L’auteur du texte, très long, sur cette intervention d’Arestovitch est Tarik Cyril Amar, qui est présenté de la sorte (il est bon de garder l’exact intitulé de la chose) par l’éditeur de son texte (RT.com), avec notre commentaire :

« [H]istorien allemand travaillant à l'Université Koç d'Istanbul, sur la Russie, l'Ukraine et l'Europe de l'Est, l'histoire de la Seconde Guerre mondiale, la guerre froide culturelle et la politique de la mémoire...  – “citoyen allemand d’origine turque se montrant, sur son excellent site comme un brillant analyste de politique extérieure clairement et acerbement critique des USA. Sa propre présentation sur tweetX est des plus remarquables : ‘Néo-Gaulliste, de gauche. PAS avec l’Ouest”. »

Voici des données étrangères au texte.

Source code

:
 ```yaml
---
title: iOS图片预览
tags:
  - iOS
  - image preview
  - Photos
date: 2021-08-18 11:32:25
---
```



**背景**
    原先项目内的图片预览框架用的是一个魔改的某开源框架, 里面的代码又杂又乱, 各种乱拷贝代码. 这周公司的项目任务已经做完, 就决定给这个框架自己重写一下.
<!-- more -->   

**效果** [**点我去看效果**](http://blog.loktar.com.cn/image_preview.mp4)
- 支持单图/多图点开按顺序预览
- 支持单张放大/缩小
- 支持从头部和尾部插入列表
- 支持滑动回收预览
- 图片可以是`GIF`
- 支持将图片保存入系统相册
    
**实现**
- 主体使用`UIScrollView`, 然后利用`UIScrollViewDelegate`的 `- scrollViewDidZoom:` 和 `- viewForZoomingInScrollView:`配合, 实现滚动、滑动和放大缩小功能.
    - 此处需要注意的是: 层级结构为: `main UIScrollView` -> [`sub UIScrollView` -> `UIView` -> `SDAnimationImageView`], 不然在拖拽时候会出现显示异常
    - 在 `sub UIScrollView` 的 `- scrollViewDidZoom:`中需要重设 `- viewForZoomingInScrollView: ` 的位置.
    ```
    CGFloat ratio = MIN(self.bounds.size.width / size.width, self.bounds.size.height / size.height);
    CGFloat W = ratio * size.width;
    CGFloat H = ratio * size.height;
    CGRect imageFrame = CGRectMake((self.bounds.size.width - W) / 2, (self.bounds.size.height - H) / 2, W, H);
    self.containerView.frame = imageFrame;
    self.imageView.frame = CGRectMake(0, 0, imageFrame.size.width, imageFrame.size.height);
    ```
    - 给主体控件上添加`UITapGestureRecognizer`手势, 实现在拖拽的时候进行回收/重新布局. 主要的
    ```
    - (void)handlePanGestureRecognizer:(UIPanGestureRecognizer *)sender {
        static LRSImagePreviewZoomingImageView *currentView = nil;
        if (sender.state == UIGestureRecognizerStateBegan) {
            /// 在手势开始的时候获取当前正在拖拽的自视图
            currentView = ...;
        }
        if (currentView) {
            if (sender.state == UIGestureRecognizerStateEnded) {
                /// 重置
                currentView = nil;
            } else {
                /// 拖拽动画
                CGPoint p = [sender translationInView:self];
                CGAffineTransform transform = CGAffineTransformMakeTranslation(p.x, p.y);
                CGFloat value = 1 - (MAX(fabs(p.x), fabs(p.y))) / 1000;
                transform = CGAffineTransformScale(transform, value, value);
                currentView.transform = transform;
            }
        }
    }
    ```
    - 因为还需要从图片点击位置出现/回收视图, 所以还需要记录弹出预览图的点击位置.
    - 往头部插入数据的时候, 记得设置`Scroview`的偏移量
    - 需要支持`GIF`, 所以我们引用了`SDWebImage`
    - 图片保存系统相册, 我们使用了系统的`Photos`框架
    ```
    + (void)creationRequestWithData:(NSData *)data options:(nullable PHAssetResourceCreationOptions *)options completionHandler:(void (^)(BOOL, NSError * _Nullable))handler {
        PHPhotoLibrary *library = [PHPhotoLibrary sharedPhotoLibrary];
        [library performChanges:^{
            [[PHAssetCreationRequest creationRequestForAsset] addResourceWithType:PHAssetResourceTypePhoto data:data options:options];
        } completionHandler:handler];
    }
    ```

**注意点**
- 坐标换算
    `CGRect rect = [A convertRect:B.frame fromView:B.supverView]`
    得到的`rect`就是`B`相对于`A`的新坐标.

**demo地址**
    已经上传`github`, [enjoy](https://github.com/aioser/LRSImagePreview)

L’auteur se montre impitoyable pour Arestovitch. Il ne lui passe rien, et d’abord la nouvelle “idée géniale” de ce monte-en-l’air de politiques aux multipless facettes : une alliance entre l’Ukraine et la Russie pour “poursuivre” les États-Unis et l’Occident, – et juridiquement parlant, devant une instance juridique, internationale sans doute ! s’exclame Amar. Il rigole et il fulmine à la fois, – il prend peut-être un peu trop au sérieux (nous voulons dire “au mot”) Arestovitch :

« ...Poursuivre l’Occident ? Où ? Dans quel tribunal ? Le même Occident qui n’a aucun problème avec le fait que l’Ukraine ou les États-Unis (ou les deux) fassent exploser les pipelines énergétiques vitaux de l’Allemagne – et de l’UE ? Ou l’Occident qui ignore la complicité de ses dirigeants dans le génocide israélien à Gaza, un crime explicitement proscrit – la complicité tout autant que l’acte lui-même – dans l’article III (e) de la Convention des Nations Unies sur le génocide de 1948? »

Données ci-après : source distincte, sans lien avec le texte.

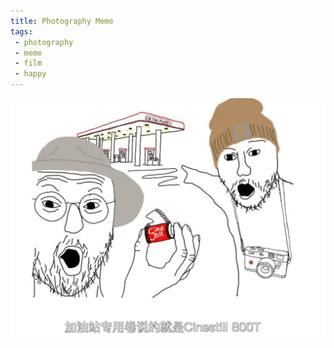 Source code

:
 ```yaml
---
title: Photography Meme
tags:
 - photography
 - meme
 - film
 - happy
---
```


![](photography/Photography_meme/attachments/QQ图片20230424193512.png) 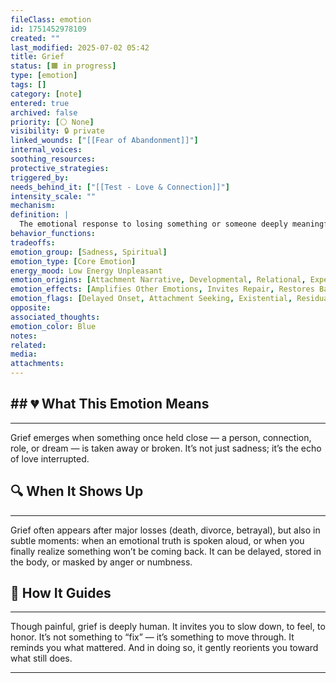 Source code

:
 ```yaml
---
fileClass: emotion
id: 1751452978109
created: ""
last_modified: 2025-07-02 05:42
title: Grief
status: [🟧 in progress]
type: [emotion]
tags: []
category: [note]
entered: true
archived: false
priority: [⚪ None]
visibility: 🔒 private
linked_wounds: ["[[Fear of Abandonment]]"]
internal_voices: 
soothing_resources: 
protective_strategies: 
triggered_by: 
needs_behind_it: ["[[Test - Love & Connection]]"]
intensity_scale: ""
mechanism: 
definition: |
  The emotional response to losing something or someone deeply meaningful. Grief often surfaces when attachment is severed, either through death, disconnection, or the loss of what once was. It can feel like heaviness, yearning, or profound sorrow, and while painful, it also signals what deeply mattered.
behavior_functions: 
tradeoffs: 
emotion_group: [Sadness, Spiritual]
emotion_type: [Core Emotion]
energy_mood: Low Energy Unpleasant
emotion_origins: [Attachment Narrative, Developmental, Relational, Experiential]
emotion_effects: [Amplifies Other Emotions, Invites Repair, Restores Balance, Strengthens Bonds, Reorients Priorities]
emotion_flags: [Delayed Onset, Attachment Seeking, Existential, Residual]
opposite: 
associated_thoughts: 
emotion_color: Blue
notes: 
related: 
media: 
attachments:
---
```


## ## 💔 What This Emotion Means
---
Grief emerges when something once held close — a person, connection, role, or dream — is taken away or broken. It’s not just sadness; it’s the echo of love interrupted.

## 🔍 When It Shows Up
---
Grief often appears after major losses (death, divorce, betrayal), but also in subtle moments: when an emotional truth is spoken aloud, or when you finally realize something won’t be coming back. It can be delayed, stored in the body, or masked by anger or numbness.

## 🧭 How It Guides
---
Though painful, grief is deeply human. It invites you to slow down, to feel, to honor. It’s not something to “fix” — it’s something to move through. It reminds you what mattered. And in doing so, it gently reorients you toward what still does.

---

D’accord, Arestovitch est un rigolo, un simulateur, un clown grotesque, – mais dans un ‘ClownWorld’, comme dit Christoforou, dont Biden, Zelenski, Ursula & Cie ne sont pas les moins grotesques. Par conséquent, Arestovitch a bien son mot à dire, même s’il est bien le personnage que décrit Amar, et justement parce qu’il est ce personnage-là, si représentatif... D’ailleurs, et paradoxalement, il le conseille lui-même, Amar : “Il faut écouter cet esprit fertile...”

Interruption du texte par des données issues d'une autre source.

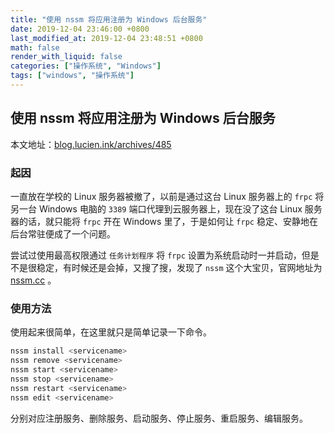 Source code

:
 ```yaml
---
title: "使用 nssm 将应用注册为 Windows 后台服务"
date: 2019-12-04 23:46:00 +0800
last_modified_at: 2019-12-04 23:48:51 +0800
math: false
render_with_liquid: false
categories: ["操作系统", "Windows"]
tags: ["windows", "操作系统"]
---
```


## 使用 nssm 将应用注册为 Windows 后台服务

本文地址：[blog.lucien.ink/archives/485](https://blog.lucien.ink/archives/485/)

### 起因

一直放在学校的 Linux 服务器被撤了，以前是通过这台 Linux 服务器上的 `frpc` 将另一台 Windows 电脑的 `3389` 端口代理到云服务器上，现在没了这台 Linux 服务器的话，就只能将 `frpc` 开在 Windows 里了，于是如何让 `frpc` 稳定、安静地在后台常驻便成了一个问题。

尝试过使用最高权限通过 `任务计划程序` 将 `frpc` 设置为系统启动时一并启动，但是不是很稳定，有时候还是会掉，又搜了搜，发现了 `nssm` 这个大宝贝，官网地址为 [nssm.cc](https://nssm.cc) 。

### 使用方法

使用起来很简单，在这里就只是简单记录一下命令。

```bash
nssm install <servicename>
nssm remove <servicename>
nssm start <servicename>
nssm stop <servicename>
nssm restart <servicename>
nssm edit <servicename>
```

分别对应注册服务、删除服务、启动服务、停止服务、重启服务、编辑服务。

« Mais attendez, il faut écouter les considérations de l’esprit fertile qui a produit cette idée très originale. Il s’agit d’Alexeï Arestovitch, ancien conseiller du président ukrainien Vladimir Zelenski. Pas nécessairement (encore) connu en dehors de l'Ukraine, Arestovich était, jusqu'à très récemment, un homme d'une influence extraordinaire à Kiev, et l'a utilisé pour promouvoir énergiquement la guerre par procuration à laquelle il aimerait maintenant mettre fin et ensuite rejeter la faute sur l’Ouest seul. »

... Effectivement, il faut écouter Arestovitch de la même façon que l’Occident-compulsif a, pendant une quinzaine de mois, écouté Zelenski comme s’il s’agissait de Jesus au Mont des Oliviers. Donc, et en dépit du persiflage et du dégoût justifié d’Amar, il faut écouter les loufoqueries que nous sort Arestovitch. On comprend que Tarik Cyril Amar, avec son brio, son talent, ses connaissances et son espèce d’humour qu’ont les universitaires du ‘Sud Global’ qui n’ont pas le trou du cul corseté par le fil de fer des féministes et de la brigade des mœurs de la police wokeniste, – on comprend qu’il tire à boulets rouges sur ce clown d’Arestovitch.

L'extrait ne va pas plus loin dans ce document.